Showing ‘attitude’ distances the teen from the norm – what they have so far conformed to and what you hold dear – and therefore contains the component of rejection that can be infuriating to parents; ‘I don’t like your attitude’ can be heard on the lips of many parents with children of this age. Remember that it is normal for a child of this age to develop ‘attitude’ as they search to redefine themselves. It will usually disappear in the later teenage years; and as long as the child doesn’t overstep the boundary into rudeness, it can be ignored. However, if their attitude becomes rude or unacceptably confrontational, then the young teen should be corrected.

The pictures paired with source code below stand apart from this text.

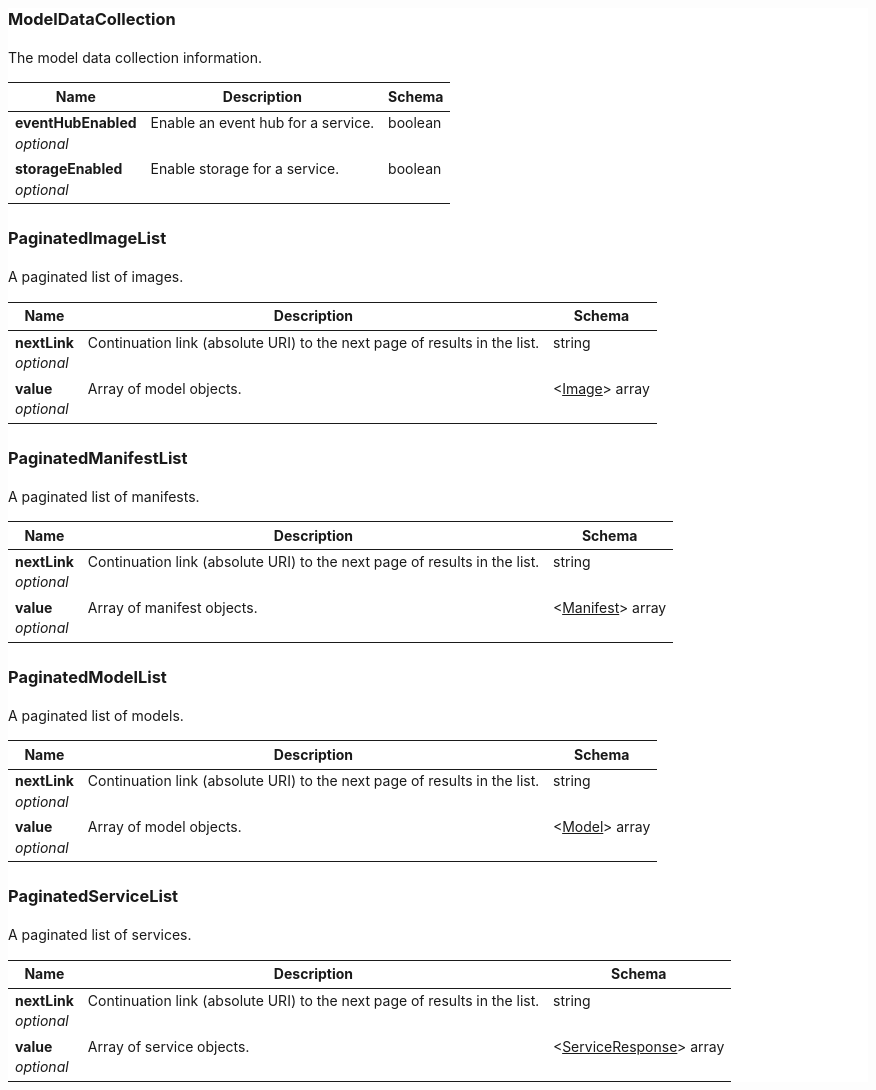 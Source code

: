 
<a name="modeldatacollection"></a>
### ModelDataCollection
The model data collection information.


|Name|Description|Schema|
|---|---|---|
|**eventHubEnabled**  <br>*optional*|Enable an event hub for a service.|boolean|
|**storageEnabled**  <br>*optional*|Enable storage for a service.|boolean|


<a name="paginatedimagelist"></a>
### PaginatedImageList
A paginated list of images.


|Name|Description|Schema|
|---|---|---|
|**nextLink**  <br>*optional*|Continuation link (absolute URI) to the next page of results in the list.|string|
|**value**  <br>*optional*|Array of model objects.|<[Image](#image)> array|


<a name="paginatedmanifestlist"></a>
### PaginatedManifestList
A paginated list of manifests.


|Name|Description|Schema|
|---|---|---|
|**nextLink**  <br>*optional*|Continuation link (absolute URI) to the next page of results in the list.|string|
|**value**  <br>*optional*|Array of manifest objects.|<[Manifest](#manifest)> array|


<a name="paginatedmodellist"></a>
### PaginatedModelList
A paginated list of models.


|Name|Description|Schema|
|---|---|---|
|**nextLink**  <br>*optional*|Continuation link (absolute URI) to the next page of results in the list.|string|
|**value**  <br>*optional*|Array of model objects.|<[Model](#model)> array|


<a name="paginatedservicelist"></a>
### PaginatedServiceList
A paginated list of services.


|Name|Description|Schema|
|---|---|---|
|**nextLink**  <br>*optional*|Continuation link (absolute URI) to the next page of results in the list.|string|
|**value**  <br>*optional*|Array of service objects.|<[ServiceResponse](#serviceresponse)> array|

You have Requested that Claire do the dishes, but she
is clearly not happy about this; she is in a strop, huffing and puffing, and banging the china together. You Repeat, ‘I’m sorry, Claire, but your attitude isn’t helpful. I’ve asked you to do the dishes and I’d be grateful if you could do it pleasantly.’ Claire’s response probably won’t be, ‘Yes, of course, Mummy dear,’ although if it is, praise her. If her response is pointed silence (more likely), a moan, or ‘Whatever,’ as in the teenage ‘I hear you but my defences are up’, or anything else that can be ignored, ignore it – don’t go looking for trouble. If her response is rude or disrespectful, deal with it, Reaffirm – ‘Claire, I’m not having you speak to me like that, and I’ll be stopping the breakages out of your allowance.’ When Claire has finished doing the dishes, even if it hasn’t been done graciously, thank her all the same. At this age seize on anything positive to praise, particularly if Claire or Tom is going through a very difficult period, where there isn’t much to praise.
Bad language
Your young teen’s speech and language skills will probably change and very likely take a turn for the worse. New, fashionable words like ‘cool,’ ‘wicked’ and ‘sad’ appear regularly in the vocabulary, and as quickly disappear. These ‘in’ words do not have the same meaning that adults attribute to them, and are updated regularly. By the time this book goes to press ‘cool’ and ‘wicked’ will doubtless have disappeared and anyone using them will be seen as very ‘sad’. Claiming such words as their own is part of teenage culture and while such words might be irritating to parents if they populate every sentence, they don’t do any harm.